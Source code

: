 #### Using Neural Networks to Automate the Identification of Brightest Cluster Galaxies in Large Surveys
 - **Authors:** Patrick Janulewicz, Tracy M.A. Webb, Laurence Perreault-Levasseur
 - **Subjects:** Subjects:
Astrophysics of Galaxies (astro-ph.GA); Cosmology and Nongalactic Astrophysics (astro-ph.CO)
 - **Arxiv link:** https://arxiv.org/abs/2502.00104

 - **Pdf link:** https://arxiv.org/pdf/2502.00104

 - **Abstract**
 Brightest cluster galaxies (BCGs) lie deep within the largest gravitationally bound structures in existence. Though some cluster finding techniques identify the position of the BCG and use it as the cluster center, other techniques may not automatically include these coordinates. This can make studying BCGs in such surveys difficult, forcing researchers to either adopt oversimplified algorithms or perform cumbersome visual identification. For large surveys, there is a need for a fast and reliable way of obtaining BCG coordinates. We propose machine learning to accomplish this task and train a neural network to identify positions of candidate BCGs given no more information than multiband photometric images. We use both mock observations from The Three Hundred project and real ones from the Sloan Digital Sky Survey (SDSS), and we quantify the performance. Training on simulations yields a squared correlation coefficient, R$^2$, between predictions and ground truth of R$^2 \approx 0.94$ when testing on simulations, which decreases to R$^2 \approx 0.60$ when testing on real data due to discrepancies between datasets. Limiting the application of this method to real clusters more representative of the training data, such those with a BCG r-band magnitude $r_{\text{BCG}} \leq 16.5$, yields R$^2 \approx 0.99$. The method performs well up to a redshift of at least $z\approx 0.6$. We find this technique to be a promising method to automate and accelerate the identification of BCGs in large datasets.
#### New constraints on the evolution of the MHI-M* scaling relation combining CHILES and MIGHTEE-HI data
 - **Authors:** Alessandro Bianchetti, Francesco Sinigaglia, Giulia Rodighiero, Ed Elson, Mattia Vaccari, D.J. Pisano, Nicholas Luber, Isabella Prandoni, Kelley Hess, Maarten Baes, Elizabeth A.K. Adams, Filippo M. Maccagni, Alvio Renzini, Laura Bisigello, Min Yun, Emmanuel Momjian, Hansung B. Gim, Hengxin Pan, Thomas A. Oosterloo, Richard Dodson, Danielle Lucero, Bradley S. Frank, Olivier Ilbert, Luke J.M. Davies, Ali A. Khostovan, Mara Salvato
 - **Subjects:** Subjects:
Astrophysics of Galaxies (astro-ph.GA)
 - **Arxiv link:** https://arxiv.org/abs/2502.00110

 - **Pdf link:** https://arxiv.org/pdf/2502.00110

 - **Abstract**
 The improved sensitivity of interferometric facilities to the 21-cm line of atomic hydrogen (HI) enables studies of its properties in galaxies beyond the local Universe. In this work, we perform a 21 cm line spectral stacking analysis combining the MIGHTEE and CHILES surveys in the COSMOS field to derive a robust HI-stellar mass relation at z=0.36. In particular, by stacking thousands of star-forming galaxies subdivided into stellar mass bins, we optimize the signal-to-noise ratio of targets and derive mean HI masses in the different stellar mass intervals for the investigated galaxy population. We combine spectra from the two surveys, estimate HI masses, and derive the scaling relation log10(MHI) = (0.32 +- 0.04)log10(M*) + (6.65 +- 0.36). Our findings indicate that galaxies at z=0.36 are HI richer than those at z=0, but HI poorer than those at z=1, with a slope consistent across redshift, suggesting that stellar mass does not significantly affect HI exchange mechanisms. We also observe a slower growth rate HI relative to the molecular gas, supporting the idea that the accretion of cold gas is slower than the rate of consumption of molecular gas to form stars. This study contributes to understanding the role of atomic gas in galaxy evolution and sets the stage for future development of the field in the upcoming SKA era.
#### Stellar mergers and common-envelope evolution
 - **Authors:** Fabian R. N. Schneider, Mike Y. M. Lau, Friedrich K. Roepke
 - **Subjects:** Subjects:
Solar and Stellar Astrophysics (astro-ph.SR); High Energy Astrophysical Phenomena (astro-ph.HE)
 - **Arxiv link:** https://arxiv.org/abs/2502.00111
------------------------------------
## AIM OF THE TASK
Repeat only the stretch of lines that begins at the line containing "- **Authors:** Fabian" and ends at the last line above, both included.

## FINAL ANSWER
 - **Authors:** Fabian R. N. Schneider, Mike Y. M. Lau, Friedrich K. Roepke
 - **Subjects:** Subjects:
Solar and Stellar Astrophysics (astro-ph.SR); High Energy Astrophysical Phenomena (astro-ph.HE)
 - **Arxiv link:** https://arxiv.org/abs/2502.00111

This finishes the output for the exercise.